Il ne faut pas tomber dans le désespoir; pour autant, la procédure de suivi doit être maintenue à l’égard de la Bosnie-Herzégovine.

LE PRÉSIDENT* - Merci pour vos remarques personnelles, Lord Anderson.

M. STIER (Croatie)* – Je remercie à mon tour les rapporteurs pour leur travail. Il y a quelques années, Wilfried Martens, ancien président du PPE, ancien Premier ministre belge, aujourd’hui décédé, comparait la situation de la Bosnie-Herzégovine à celle de la Belgique. Que se passerait-il – disait-il – si les wallons ne pouvaient élire de représentants au Parlement fédéral, si leurs représentants étaient élus par les flamands? Cela bloquerait le pays et le déstabiliserait.

C’est exactement la raison pour laquelle la Cour constitutionnelle bosnienne – aux travaux de laquelle participent des juges internationaux – a jugé qu’il fallait modifier la loi électorale bosnienne. Il est indispensable que les trois communautés, quoiqu’inégales en nombre, soient égales en droit. C’est ce qui amènera la possibilité du pluralisme au sein de chaque communauté, première étape vers la désethnicisation du pays. Pour qu’un jour les démocrates-chrétiens d’une communauté travaillent avec les démocrates-chrétiens d’une autre communauté, il faut d’abord garantir une représentation électorale égale.

Comme l’exposent les rapporteurs, la modification de la loi électorale doit être réalisée avant les élections d’octobre prochain, faute de quoi la légitimité des résultats pourrait être remise en cause.

La Bosnie-Herzégovine est partagée entre trois peuples. Il faut que la vie politique se développe au sein de chacun d’entre eux. C’est le premier pas pour ensuite unir ces communautés et leur permettre de travailler ensemble.

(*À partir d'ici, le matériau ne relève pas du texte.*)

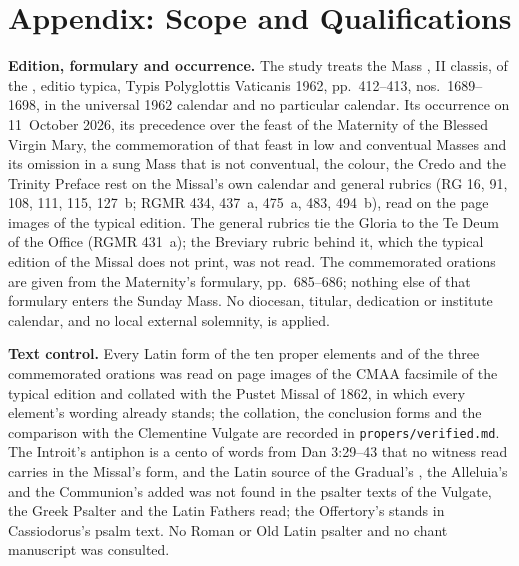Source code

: \section{Appendix: Scope and Qualifications}
\label{sec:scope}

{\small
\textbf{Edition, formulary and occurrence.} The study treats the Mass
, II classis, of the , editio typica, Typis Polyglottis Vaticanis 1962, pp.~412--413,
nos.~1689--1698, in the universal 1962 calendar and no particular calendar. Its
occurrence on 11~October 2026, its precedence over the feast of the Maternity
of the Blessed Virgin Mary, the commemoration of that feast in low and
conventual Masses and its omission in a sung Mass that is not conventual, the
colour, the Credo and the Trinity Preface rest on the Missal's own calendar and
general rubrics (RG 16, 91, 108, 111, 115, 127~b; RGMR 434, 437~a, 475~a, 483,
494~b), read on the page images of the typical edition. The general rubrics tie
the Gloria to the Te Deum of the Office (RGMR 431~a); the Breviary rubric behind
it, which the typical edition of the Missal does not print, was not read. The
commemorated orations are given from the Maternity's formulary, pp.~685--686;
nothing else of that formulary enters the Sunday Mass. No diocesan, titular,
dedication or institute calendar, and no local external solemnity, is applied.

\textbf{Text control.} Every Latin form of the ten proper elements and of the
three commemorated orations was read on page images of the CMAA facsimile of
the typical edition and collated with the Pustet Missal of 1862, in which every
element's wording already stands; the collation, the conclusion forms and the
comparison with the Clementine Vulgate are recorded in
\texttt{propers/verified.md}. The Introit's antiphon is a cento of words from
Dan 3:29--43 that no witness read carries in the Missal's form, and the Latin
source of the Gradual's , the Alleluia's  and the Communion's added  was not found in the
psalter texts of the Vulgate, the Greek Psalter and the Latin Fathers read; the
Offertory's  stands in Cassiodorus's psalm
text. No Roman or Old Latin psalter and no chant manuscript was consulted.

}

Il y a quelques signaux d’espoir: l’élection de notre nouvelle commissaire aux droits de l’homme, dont la candidature a été soutenue par les trois communautés, en est un! Je saisis cette occasion pour féliciter la Bosnie-Herzégovine pour cette élection.

Mme MARKOVIĆ (Bosnie-Herzégovine) *- Je salue les efforts des rapporteurs pour décrire un pays complexe.

Je sais qu’il est difficile pour des étrangers de comprendre la structure du pays et le fonctionnement (ou le dysfonctionnement) de ses institutions.

Le rapport décrit les difficultés de la vie politique et en fait porter la responsabilité à la seule République serbe. Il constate que le pays reste divisé sur des bases ethniques 20 ans après la guerre, sans vision commune de l’avenir mais il omet d’expliquer les causes de cette situation: la Bosnie-Herzégovine s’est épuisée à forger un État.

Vous avez omis de dire que l’histoire du processus d’adhésion de la Bosnie-Herzégovine à l’Otan et celle de son processus d’intégration à l’Union européenne ont été semées d’embûches et que la Bosnie-Herzégovine en paie aujourd’hui le prix, qu’il s’agisse des problèmes politiques auxquels elle est confrontée ou des problèmes quotidiens auxquels est exposée sa population. Selon vous, le plus grand problème auquel le pays est confronté est la date de la fête nationale de la Republika Srpska, le 9 janvier. Vous dites qu’il est inacceptable qu’elle célèbre ce jour-là sa fête nationale alors que ce point est inscrit dans l’article 3 de la loi de la Republika Srpska sur les jours fériés. Vous avez oublié de dire que la Bosnie-Herzégovine n’a pas de loi sur les jours fériés parce qu’il n’était pas possible de décider de la forme d’une telle loi à l’échelle du pays.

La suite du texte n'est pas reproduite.